• About this task
Reproduce each record verbatim, images excluded.

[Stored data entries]
##############################

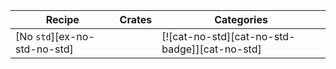 | Recipe | Crates | Categories |
|--------|--------|------------|
| [No `std`][ex-no-std-no-std] |  | [![cat-no-std][cat-no-std-badge]][cat-no-std]  |

<div class="hidden">
</div>
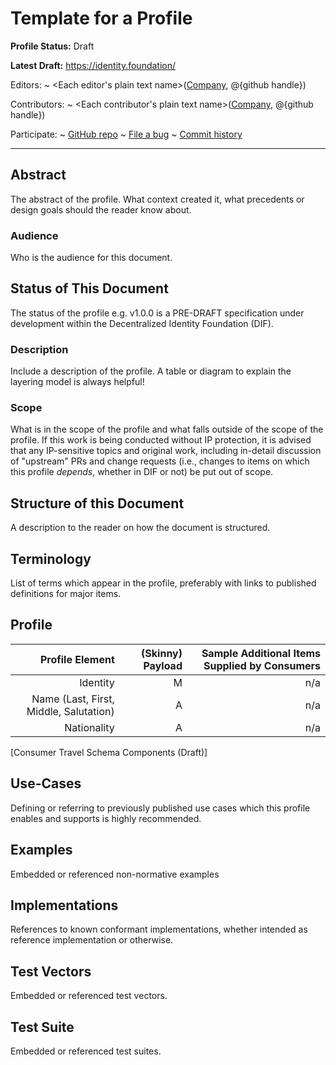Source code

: Template for a Profile
==================

**Profile Status:** Draft

**Latest Draft:**
  [https://identity.foundation/<profile-name>](https://identity.foundation/<profile-name>)

Editors:
~ <Each editor's plain text name>([Company](https://example.com), @{github handle})

Contributors:
~ <Each contributor's plain text name>([Company](https://example.com), @{github handle})

Participate:
~ [GitHub repo](https://github.com/decentralized-identity/<profile-name>)
~ [File a bug](https://github.com/decentralized-identity/<profile-name>/issues)
~ [Commit history](https://github.com/decentralized-identity/<profile-name>/commits/master)

------------------------------------

## Abstract

The abstract of the profile. What context created it, what precedents or design goals should the reader know about.

### Audience

Who is the audience for this document.

## Status of This Document

The status of the profile e.g. <profile-name> v1.0.0 is a PRE-DRAFT specification under development within the Decentralized Identity Foundation (DIF).

### Description

Include a description of the profile. A table or diagram to explain the layering model is always helpful!

### Scope 

What is in the scope of the profile and what falls outside of the scope of the profile.  If this work is being conducted without IP protection, it is advised that any IP-sensitive topics and original work, including in-detail discussion of "upstream" PRs and change requests (i.e., changes to items on which this profile *depends*, whether in DIF or not) be put out of scope.

## Structure of this Document

A description to the reader on how the document is structured.

## Terminology

List of terms which appear in the profile, preferably with links to published definitions for major items.

## Profile 

Profile Element                                 | (Skinny) Payload | Sample Additional Items Supplied by Consumers
----------------------------------------------: | --------: | -------------------: 
Identity | M | n/a |
Name (Last, First, Middle, Salutation) | A | n/a
Nationality | A | n/a
 [Consumer Travel Schema Components (Draft)]

## Use-Cases

Defining or referring to previously published use cases which this profile enables and supports is highly recommended.

## Examples

Embedded or referenced non-normative examples 

## Implementations

References to known conformant implementations, whether intended as reference implementation or otherwise.

## Test Vectors 

Embedded or referenced test vectors.

## Test Suite

Embedded or referenced test suites.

##############################

• The answer
 | Recipe | Crates | Categories |
|--------|--------|------------|
| [No `std`][ex-no-std-no-std] |  | [![cat-no-std][cat-no-std-badge]][cat-no-std]  |

<div class="hidden">
</div>
Source code

: Template for a Profile
==================

**Profile Status:** Draft

**Latest Draft:**
  [https://identity.foundation/<profile-name>](https://identity.foundation/<profile-name>)

Editors:
~ <Each editor's plain text name>([Company](https://example.com), @{github handle})

Contributors:
~ <Each contributor's plain text name>([Company](https://example.com), @{github handle})

Participate:
~ [GitHub repo](https://github.com/decentralized-identity/<profile-name>)
~ [File a bug](https://github.com/decentralized-identity/<profile-name>/issues)
~ [Commit history](https://github.com/decentralized-identity/<profile-name>/commits/master)

------------------------------------

## Abstract

The abstract of the profile. What context created it, what precedents or design goals should the reader know about.

### Audience

Who is the audience for this document.

## Status of This Document

The status of the profile e.g. <profile-name> v1.0.0 is a PRE-DRAFT specification under development within the Decentralized Identity Foundation (DIF).

### Description

Include a description of the profile. A table or diagram to explain the layering model is always helpful!

### Scope 

What is in the scope of the profile and what falls outside of the scope of the profile.  If this work is being conducted without IP protection, it is advised that any IP-sensitive topics and original work, including in-detail discussion of "upstream" PRs and change requests (i.e., changes to items on which this profile *depends*, whether in DIF or not) be put out of scope.

## Structure of this Document

A description to the reader on how the document is structured.

## Terminology

List of terms which appear in the profile, preferably with links to published definitions for major items.

## Profile 

Profile Element                                 | (Skinny) Payload | Sample Additional Items Supplied by Consumers
----------------------------------------------: | --------: | -------------------: 
Identity | M | n/a |
Name (Last, First, Middle, Salutation) | A | n/a
Nationality | A | n/a
 [Consumer Travel Schema Components (Draft)]

## Use-Cases

Defining or referring to previously published use cases which this profile enables and supports is highly recommended.

## Examples

Embedded or referenced non-normative examples 

## Implementations

References to known conformant implementations, whether intended as reference implementation or otherwise.

## Test Vectors 

Embedded or referenced test vectors.

## Test Suite

Embedded or referenced test suites.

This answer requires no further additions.